Task item: When you repeat the entries below, please keep them exact and leave out the pictures.

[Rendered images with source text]
——

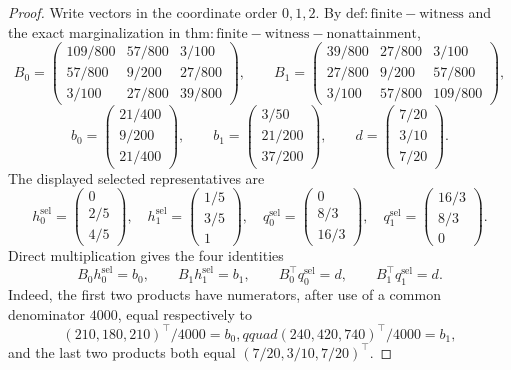 \documentclass{article}
\begin{document}
\begin{proof}
Write vectors in the coordinate order \(0,1,2\).  By \(\mathrm{def:finite-witness}\) and the exact marginalization in \(\mathrm{thm:finite-witness-nonattainment}\),
\[
B_0=\begin{pmatrix}
109/800&57/800&3/100\\
57/800&9/200&27/800\\
3/100&27/800&39/800
\end{pmatrix},\qquad
B_1=\begin{pmatrix}
39/800&27/800&3/100\\
27/800&9/200&57/800\\
3/100&57/800&109/800
\end{pmatrix},
\]
\[
b_0=\begin{pmatrix}21/400\\9/200\\21/400\end{pmatrix},\qquad
b_1=\begin{pmatrix}3/50\\21/200\\37/200\end{pmatrix},\qquad
d=\begin{pmatrix}7/20\\3/10\\7/20\end{pmatrix}.
\]
The displayed selected representatives are
\[
h_0^{\mathrm{sel}}=\begin{pmatrix}0\\2/5\\4/5\end{pmatrix},\quad
h_1^{\mathrm{sel}}=\begin{pmatrix}1/5\\3/5\\1\end{pmatrix},\quad
q_0^{\mathrm{sel}}=\begin{pmatrix}0\\8/3\\16/3\end{pmatrix},\quad
q_1^{\mathrm{sel}}=\begin{pmatrix}16/3\\8/3\\0\end{pmatrix}.
\]
Direct multiplication gives the four identities
\[
B_0h_0^{\mathrm{sel}}=b_0,\qquad
B_1h_1^{\mathrm{sel}}=b_1,
\qquad
B_0^\top q_0^{\mathrm{sel}}=d,\qquad
B_1^\top q_1^{\mathrm{sel}}=d.
\]
Indeed, the first two products have numerators, after use of a common denominator \(4000\), equal respectively to
\[
(210,180,210)^\top/4000=b_0,qquad
(240,420,740)^\top/4000=b_1,
\]
and the last two products both equal \((7/20,3/10,7/20)^\top\).


\end{proof}
\end{document}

——

Exercise answer:
 \documentclass{article}
\begin{document}
\begin{proof}
Write vectors in the coordinate order \(0,1,2\).  By \(\mathrm{def:finite-witness}\) and the exact marginalization in \(\mathrm{thm:finite-witness-nonattainment}\),
\[
B_0=\begin{pmatrix}
109/800&57/800&3/100\\
57/800&9/200&27/800\\
3/100&27/800&39/800
\end{pmatrix},\qquad
B_1=\begin{pmatrix}
39/800&27/800&3/100\\
27/800&9/200&57/800\\
3/100&57/800&109/800
\end{pmatrix},
\]
\[
b_0=\begin{pmatrix}21/400\\9/200\\21/400\end{pmatrix},\qquad
b_1=\begin{pmatrix}3/50\\21/200\\37/200\end{pmatrix},\qquad
d=\begin{pmatrix}7/20\\3/10\\7/20\end{pmatrix}.
\]
The displayed selected representatives are
\[
h_0^{\mathrm{sel}}=\begin{pmatrix}0\\2/5\\4/5\end{pmatrix},\quad
h_1^{\mathrm{sel}}=\begin{pmatrix}1/5\\3/5\\1\end{pmatrix},\quad
q_0^{\mathrm{sel}}=\begin{pmatrix}0\\8/3\\16/3\end{pmatrix},\quad
q_1^{\mathrm{sel}}=\begin{pmatrix}16/3\\8/3\\0\end{pmatrix}.
\]
Direct multiplication gives the four identities
\[
B_0h_0^{\mathrm{sel}}=b_0,\qquad
B_1h_1^{\mathrm{sel}}=b_1,
\qquad
B_0^\top q_0^{\mathrm{sel}}=d,\qquad
B_1^\top q_1^{\mathrm{sel}}=d.
\]
Indeed, the first two products have numerators, after use of a common denominator \(4000\), equal respectively to
\[
(210,180,210)^\top/4000=b_0,qquad
(240,420,740)^\top/4000=b_1,
\]
and the last two products both equal \((7/20,3/10,7/20)^\top\).


\end{proof}
\end{document}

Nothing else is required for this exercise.